Rabbi Schmuley Boteach, bestselling author of "Kosher Sex," seemed apt to lose his yarmulke as he passionately argued that technology, specifically porn on the Net, makes sex suck. With him on a dais in a Beverly Hills theater was a stony Larry Flynt, debating the rabbi about pornography, sexuality and the Internet.
Flynt's signature gold wheelchair never moved an inch in protest, even when Boteach contended, "The average man is downloading [porn] while his wife sleeps. When it comes to sex, we've foregone the experiential for the visual." Instead, the Hustler publisher flatly retorted in his cautious and sometimes garbled speech, "There are two kinds of people who oppose porn. Those who don't know what they're talking about and those who don't know what they're missing." Boteach, Flynt said, belonged to the latter group.
Monday night's debate wasn't the old-hat porn argument about why it's bad and should be banned. A more philosophical discussion emerged as the participants tried to distinguish between what Boteach described as "F'ing and love." Boteach isn't fanning the fire that porn is sinful but merely urging people to give up two-dimensional eye candy and get down with a human being they love. Flynt, of course, argued that there's nothing wrong with getting it on online as well as in the flesh.
Organized by the Los Angeles chapter of the Sephardic Education Association, the debate will be available beginning May 3 on the religion portal Beliefnet.com, where Boteach is a contributor. It was moderated by Los Angeles Times columnist Robert Scheer who is best known for his Jimmy Carter interview where the former president admitted he had "lust in his heart." The surprise presence of Roseanne -- proud to be a feminist Jew, proclaiming that she is both fat and sexy -- spawned Boteach's confession that yes, he fantasizes about women other than his wife and yes, sex toys are a good idea.
Roseanne, who continually put on and took off her dark brown wraparound sunglasses, stretched Boteach's point that porn spoils sex further than the rabbi ever imagined, saying: "When American men watch pornography that's what they think they're supposed to do. That's why no one gets laid or, when they do, women don't have orgasms. This is why men can't fuck their way out of a paper bag."
At this point, Boteach turned to the audience and told them what he mistakenly believed was some kind of a revelation. "Roseanne," he said, "is a piece of work."
Scheer, ever the evening's straight man, pointed out that the Internet is the great democratizing force of pornography. If you like fat women, you can find fat women. If you want erotica, you can find Susie Bright. "One of the incredible things about the Internet is the diversity of (sexual) experience available," he said. "We no longer have to take a narrow view of pornography."

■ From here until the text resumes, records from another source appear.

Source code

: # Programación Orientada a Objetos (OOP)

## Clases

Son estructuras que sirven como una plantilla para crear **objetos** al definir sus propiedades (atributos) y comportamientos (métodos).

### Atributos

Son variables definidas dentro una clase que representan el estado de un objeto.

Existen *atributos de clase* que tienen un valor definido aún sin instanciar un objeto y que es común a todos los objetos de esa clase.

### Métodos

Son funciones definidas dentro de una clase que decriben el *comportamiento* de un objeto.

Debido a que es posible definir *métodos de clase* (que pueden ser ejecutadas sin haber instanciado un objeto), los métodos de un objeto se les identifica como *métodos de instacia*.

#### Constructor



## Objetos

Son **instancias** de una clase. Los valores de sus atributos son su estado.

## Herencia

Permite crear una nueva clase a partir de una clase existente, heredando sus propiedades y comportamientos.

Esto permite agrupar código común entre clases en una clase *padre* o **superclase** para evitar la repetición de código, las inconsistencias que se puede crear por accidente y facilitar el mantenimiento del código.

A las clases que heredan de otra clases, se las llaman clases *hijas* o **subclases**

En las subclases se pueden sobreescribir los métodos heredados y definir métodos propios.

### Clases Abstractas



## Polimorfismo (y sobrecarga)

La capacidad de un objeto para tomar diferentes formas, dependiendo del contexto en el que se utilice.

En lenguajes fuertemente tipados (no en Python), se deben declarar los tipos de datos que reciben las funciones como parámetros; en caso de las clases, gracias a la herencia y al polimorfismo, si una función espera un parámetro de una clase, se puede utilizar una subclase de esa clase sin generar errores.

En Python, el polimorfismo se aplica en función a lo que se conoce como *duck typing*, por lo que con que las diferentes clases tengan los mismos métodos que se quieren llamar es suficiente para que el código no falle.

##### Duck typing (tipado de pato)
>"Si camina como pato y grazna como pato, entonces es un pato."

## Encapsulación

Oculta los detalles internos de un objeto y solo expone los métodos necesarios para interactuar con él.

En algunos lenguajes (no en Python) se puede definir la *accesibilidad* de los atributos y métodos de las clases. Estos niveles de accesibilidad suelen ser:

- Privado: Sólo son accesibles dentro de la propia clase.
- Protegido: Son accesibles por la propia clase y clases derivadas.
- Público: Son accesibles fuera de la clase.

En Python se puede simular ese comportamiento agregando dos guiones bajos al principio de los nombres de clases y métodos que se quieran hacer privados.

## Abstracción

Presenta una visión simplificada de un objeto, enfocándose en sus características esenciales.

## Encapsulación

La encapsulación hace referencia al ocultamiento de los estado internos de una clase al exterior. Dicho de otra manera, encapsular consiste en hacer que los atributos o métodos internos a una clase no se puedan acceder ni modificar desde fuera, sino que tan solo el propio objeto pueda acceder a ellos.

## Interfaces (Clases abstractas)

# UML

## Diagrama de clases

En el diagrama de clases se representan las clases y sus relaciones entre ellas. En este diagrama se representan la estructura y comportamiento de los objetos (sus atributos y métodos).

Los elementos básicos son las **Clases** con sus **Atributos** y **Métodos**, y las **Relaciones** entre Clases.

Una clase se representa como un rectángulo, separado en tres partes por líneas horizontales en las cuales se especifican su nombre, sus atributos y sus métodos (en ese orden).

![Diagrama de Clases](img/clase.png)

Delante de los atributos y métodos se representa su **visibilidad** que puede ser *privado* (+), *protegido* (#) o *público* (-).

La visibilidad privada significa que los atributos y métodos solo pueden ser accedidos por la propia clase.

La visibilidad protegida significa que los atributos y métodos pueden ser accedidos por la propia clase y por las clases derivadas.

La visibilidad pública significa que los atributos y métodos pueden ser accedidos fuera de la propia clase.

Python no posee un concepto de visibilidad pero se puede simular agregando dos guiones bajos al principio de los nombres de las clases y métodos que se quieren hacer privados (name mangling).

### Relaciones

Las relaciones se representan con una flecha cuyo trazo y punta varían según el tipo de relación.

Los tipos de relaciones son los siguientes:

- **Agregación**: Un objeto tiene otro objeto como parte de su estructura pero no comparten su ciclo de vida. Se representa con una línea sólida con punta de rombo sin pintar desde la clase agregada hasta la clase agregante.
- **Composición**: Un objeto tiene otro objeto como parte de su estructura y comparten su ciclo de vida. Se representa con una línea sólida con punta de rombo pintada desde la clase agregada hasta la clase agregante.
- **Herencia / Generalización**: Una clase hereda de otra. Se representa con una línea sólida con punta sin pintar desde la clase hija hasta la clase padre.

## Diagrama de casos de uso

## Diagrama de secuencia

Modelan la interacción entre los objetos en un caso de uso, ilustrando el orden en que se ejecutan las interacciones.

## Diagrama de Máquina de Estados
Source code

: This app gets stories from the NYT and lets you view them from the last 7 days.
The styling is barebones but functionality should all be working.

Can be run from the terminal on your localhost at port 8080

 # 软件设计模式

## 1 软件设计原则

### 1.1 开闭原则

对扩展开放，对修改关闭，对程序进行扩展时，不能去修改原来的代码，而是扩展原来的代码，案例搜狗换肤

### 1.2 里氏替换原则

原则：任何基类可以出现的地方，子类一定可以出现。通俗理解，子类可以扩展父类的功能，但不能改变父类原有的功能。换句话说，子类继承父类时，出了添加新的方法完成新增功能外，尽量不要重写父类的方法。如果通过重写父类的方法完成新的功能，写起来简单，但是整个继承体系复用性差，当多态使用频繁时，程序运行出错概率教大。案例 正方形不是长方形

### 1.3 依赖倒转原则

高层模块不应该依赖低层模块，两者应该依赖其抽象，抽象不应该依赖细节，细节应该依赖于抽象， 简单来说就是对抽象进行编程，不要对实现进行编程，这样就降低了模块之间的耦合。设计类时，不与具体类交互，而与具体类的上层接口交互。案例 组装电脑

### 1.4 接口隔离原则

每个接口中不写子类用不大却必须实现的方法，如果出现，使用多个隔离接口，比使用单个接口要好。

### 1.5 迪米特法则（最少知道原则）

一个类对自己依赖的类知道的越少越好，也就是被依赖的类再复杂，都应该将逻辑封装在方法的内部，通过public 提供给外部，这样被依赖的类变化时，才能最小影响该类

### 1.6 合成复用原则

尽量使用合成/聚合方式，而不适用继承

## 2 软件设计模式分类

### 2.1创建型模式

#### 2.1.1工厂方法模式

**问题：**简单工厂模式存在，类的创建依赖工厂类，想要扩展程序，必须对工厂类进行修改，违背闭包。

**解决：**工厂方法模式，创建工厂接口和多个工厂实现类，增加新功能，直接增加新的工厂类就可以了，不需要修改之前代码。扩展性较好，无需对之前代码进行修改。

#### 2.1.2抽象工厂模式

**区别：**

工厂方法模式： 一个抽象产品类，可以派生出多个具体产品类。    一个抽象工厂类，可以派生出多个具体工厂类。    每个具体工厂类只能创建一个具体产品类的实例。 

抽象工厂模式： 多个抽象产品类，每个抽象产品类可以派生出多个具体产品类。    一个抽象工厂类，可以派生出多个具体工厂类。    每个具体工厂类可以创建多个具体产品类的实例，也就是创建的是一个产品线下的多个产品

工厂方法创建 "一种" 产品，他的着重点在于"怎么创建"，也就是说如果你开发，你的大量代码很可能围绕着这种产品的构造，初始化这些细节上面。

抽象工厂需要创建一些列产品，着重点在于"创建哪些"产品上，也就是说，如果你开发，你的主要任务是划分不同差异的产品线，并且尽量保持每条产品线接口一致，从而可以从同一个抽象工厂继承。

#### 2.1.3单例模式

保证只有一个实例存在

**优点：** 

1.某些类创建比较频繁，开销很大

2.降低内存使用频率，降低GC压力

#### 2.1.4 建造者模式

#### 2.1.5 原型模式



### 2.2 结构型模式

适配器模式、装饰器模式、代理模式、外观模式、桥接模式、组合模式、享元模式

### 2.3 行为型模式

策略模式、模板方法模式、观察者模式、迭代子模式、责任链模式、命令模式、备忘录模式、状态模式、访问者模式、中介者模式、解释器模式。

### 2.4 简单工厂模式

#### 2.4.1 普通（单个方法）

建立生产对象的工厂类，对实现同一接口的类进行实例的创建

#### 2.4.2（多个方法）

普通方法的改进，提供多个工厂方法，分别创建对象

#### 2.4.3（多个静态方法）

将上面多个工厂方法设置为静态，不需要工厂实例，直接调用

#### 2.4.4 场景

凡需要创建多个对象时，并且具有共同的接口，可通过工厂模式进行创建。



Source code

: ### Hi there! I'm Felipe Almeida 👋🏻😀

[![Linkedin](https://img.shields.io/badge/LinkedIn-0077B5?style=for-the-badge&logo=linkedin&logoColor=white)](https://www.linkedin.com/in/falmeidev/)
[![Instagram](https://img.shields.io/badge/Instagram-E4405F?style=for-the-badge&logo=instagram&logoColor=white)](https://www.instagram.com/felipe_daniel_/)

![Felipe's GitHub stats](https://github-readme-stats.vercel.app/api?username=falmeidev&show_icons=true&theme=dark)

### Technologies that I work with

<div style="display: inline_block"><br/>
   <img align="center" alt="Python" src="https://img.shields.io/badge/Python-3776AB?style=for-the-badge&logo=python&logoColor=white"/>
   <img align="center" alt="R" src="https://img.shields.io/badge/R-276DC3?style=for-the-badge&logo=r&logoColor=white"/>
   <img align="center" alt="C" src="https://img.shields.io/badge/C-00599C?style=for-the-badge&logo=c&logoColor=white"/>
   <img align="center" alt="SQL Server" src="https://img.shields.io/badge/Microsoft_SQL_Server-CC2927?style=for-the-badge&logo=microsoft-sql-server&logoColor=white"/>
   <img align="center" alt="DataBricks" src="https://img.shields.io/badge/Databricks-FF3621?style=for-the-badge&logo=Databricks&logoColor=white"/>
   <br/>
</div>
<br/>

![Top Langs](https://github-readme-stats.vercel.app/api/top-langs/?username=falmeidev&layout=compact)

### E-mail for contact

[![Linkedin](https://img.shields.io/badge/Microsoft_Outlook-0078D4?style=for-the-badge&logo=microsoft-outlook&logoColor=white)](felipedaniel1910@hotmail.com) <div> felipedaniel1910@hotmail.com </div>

Flynt then felt compelled to give the audience a pornography history lesson noting that the first evidence of what he calls the "greatest art form" was found etched in stone by cave men. "Today," he continued, "the video store, the book store and the Internet are the poor man's art gallery." Regardless of whether people take the rabbi's advice and sate their desires in a carnal way, pornography's not going away. "With technology, the genie is out of the bottle and no one, including the government, is going to be able to stop the flow," Flynt said.